PROMPT — In the material below, find the line with "#### 3.5.1 運算延遲最小化" and the line with "ALU 的效能不僅取決於其內部運算，還取決於數據的讀取和寫入。數據傳輸和記憶體訪問的延遲對 ALU", then output those two lines and every line between them, exactly.

*** DATA FOR ANALYSIS Section Begins ***

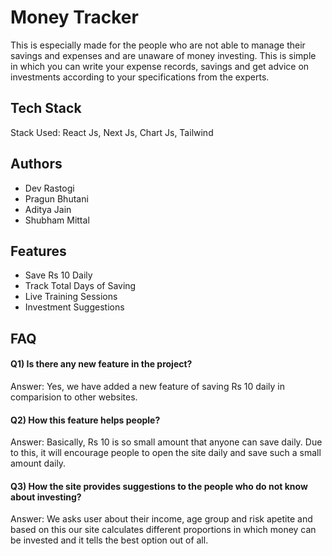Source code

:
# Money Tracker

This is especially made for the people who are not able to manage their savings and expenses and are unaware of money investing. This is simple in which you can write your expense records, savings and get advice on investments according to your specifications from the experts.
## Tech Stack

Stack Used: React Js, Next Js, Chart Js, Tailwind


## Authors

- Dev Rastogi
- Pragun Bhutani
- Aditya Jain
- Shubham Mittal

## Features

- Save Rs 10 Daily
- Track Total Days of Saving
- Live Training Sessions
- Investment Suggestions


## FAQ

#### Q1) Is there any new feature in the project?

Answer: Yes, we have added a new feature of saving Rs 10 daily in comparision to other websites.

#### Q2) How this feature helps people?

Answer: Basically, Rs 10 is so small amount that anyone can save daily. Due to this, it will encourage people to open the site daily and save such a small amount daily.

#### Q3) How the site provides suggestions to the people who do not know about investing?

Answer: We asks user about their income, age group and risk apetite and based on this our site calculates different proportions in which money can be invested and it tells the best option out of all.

*** DATA FOR ANALYSIS Section Ends ***
*** DATA FOR ANALYSIS Section Begins ***

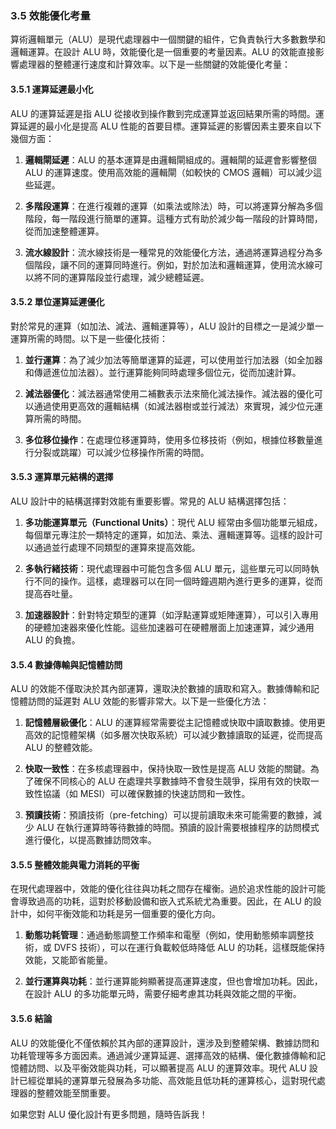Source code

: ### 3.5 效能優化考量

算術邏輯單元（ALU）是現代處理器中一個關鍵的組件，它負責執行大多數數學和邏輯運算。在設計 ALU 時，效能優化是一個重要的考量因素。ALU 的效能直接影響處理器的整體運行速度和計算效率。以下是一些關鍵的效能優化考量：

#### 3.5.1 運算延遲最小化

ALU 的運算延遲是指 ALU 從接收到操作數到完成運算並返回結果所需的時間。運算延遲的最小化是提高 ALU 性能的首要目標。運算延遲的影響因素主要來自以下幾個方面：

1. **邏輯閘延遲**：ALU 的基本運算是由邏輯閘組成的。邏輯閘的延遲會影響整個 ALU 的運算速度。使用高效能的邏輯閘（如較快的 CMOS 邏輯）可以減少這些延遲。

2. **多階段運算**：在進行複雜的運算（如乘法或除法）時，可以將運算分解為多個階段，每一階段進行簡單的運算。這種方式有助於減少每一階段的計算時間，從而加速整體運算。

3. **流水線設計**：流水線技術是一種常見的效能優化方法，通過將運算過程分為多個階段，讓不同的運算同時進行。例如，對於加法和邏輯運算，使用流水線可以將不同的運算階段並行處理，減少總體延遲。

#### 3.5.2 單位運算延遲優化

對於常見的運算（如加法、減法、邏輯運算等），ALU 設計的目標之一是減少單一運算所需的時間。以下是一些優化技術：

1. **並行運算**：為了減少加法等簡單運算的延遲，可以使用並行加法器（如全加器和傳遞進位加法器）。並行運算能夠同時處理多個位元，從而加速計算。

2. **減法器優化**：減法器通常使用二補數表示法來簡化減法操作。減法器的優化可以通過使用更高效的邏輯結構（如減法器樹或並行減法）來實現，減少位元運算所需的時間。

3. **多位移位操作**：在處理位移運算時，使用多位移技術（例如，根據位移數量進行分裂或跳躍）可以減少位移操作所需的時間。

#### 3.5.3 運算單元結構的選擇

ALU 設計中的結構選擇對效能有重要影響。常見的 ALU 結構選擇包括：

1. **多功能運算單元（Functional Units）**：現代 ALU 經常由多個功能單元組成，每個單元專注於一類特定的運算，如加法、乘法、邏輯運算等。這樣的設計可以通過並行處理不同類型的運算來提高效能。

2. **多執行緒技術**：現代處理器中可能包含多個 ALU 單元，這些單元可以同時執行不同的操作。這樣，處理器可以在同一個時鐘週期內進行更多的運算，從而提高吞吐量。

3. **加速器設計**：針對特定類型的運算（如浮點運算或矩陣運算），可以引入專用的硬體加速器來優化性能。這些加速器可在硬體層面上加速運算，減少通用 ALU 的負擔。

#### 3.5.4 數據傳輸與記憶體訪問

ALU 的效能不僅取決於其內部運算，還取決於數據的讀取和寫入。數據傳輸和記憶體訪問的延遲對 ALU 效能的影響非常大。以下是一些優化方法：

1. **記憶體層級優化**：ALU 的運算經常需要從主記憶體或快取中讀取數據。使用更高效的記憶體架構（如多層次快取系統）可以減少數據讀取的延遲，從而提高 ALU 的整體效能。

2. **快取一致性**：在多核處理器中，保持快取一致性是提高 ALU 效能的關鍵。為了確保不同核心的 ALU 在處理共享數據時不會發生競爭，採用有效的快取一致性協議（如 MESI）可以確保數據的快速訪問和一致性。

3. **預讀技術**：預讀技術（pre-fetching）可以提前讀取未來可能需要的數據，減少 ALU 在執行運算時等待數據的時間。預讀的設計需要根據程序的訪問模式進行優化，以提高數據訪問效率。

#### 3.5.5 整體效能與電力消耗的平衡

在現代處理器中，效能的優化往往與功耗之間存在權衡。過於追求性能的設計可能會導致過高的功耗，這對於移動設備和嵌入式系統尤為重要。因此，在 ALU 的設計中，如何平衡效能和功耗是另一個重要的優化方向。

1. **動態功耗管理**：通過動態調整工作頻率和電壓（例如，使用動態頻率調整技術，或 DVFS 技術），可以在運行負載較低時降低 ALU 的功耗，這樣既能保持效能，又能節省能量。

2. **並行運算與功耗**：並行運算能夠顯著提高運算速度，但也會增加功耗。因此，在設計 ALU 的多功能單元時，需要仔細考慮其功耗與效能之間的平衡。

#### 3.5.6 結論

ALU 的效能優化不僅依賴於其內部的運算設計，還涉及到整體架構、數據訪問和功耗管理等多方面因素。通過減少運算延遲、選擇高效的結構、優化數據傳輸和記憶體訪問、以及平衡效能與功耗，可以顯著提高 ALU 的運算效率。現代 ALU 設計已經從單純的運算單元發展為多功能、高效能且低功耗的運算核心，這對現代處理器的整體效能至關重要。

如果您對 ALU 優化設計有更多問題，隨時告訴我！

*** DATA FOR ANALYSIS Section Ends ***

SOLUTION TO THIS EXERCISE —
#### 3.5.1 運算延遲最小化

ALU 的運算延遲是指 ALU 從接收到操作數到完成運算並返回結果所需的時間。運算延遲的最小化是提高 ALU 性能的首要目標。運算延遲的影響因素主要來自以下幾個方面：

1. **邏輯閘延遲**：ALU 的基本運算是由邏輯閘組成的。邏輯閘的延遲會影響整個 ALU 的運算速度。使用高效能的邏輯閘（如較快的 CMOS 邏輯）可以減少這些延遲。

2. **多階段運算**：在進行複雜的運算（如乘法或除法）時，可以將運算分解為多個階段，每一階段進行簡單的運算。這種方式有助於減少每一階段的計算時間，從而加速整體運算。

3. **流水線設計**：流水線技術是一種常見的效能優化方法，通過將運算過程分為多個階段，讓不同的運算同時進行。例如，對於加法和邏輯運算，使用流水線可以將不同的運算階段並行處理，減少總體延遲。

#### 3.5.2 單位運算延遲優化

對於常見的運算（如加法、減法、邏輯運算等），ALU 設計的目標之一是減少單一運算所需的時間。以下是一些優化技術：

1. **並行運算**：為了減少加法等簡單運算的延遲，可以使用並行加法器（如全加器和傳遞進位加法器）。並行運算能夠同時處理多個位元，從而加速計算。

2. **減法器優化**：減法器通常使用二補數表示法來簡化減法操作。減法器的優化可以通過使用更高效的邏輯結構（如減法器樹或並行減法）來實現，減少位元運算所需的時間。

3. **多位移位操作**：在處理位移運算時，使用多位移技術（例如，根據位移數量進行分裂或跳躍）可以減少位移操作所需的時間。

#### 3.5.3 運算單元結構的選擇

ALU 設計中的結構選擇對效能有重要影響。常見的 ALU 結構選擇包括：

1. **多功能運算單元（Functional Units）**：現代 ALU 經常由多個功能單元組成，每個單元專注於一類特定的運算，如加法、乘法、邏輯運算等。這樣的設計可以通過並行處理不同類型的運算來提高效能。

2. **多執行緒技術**：現代處理器中可能包含多個 ALU 單元，這些單元可以同時執行不同的操作。這樣，處理器可以在同一個時鐘週期內進行更多的運算，從而提高吞吐量。

3. **加速器設計**：針對特定類型的運算（如浮點運算或矩陣運算），可以引入專用的硬體加速器來優化性能。這些加速器可在硬體層面上加速運算，減少通用 ALU 的負擔。

#### 3.5.4 數據傳輸與記憶體訪問

ALU 的效能不僅取決於其內部運算，還取決於數據的讀取和寫入。數據傳輸和記憶體訪問的延遲對 ALU 效能的影響非常大。以下是一些優化方法：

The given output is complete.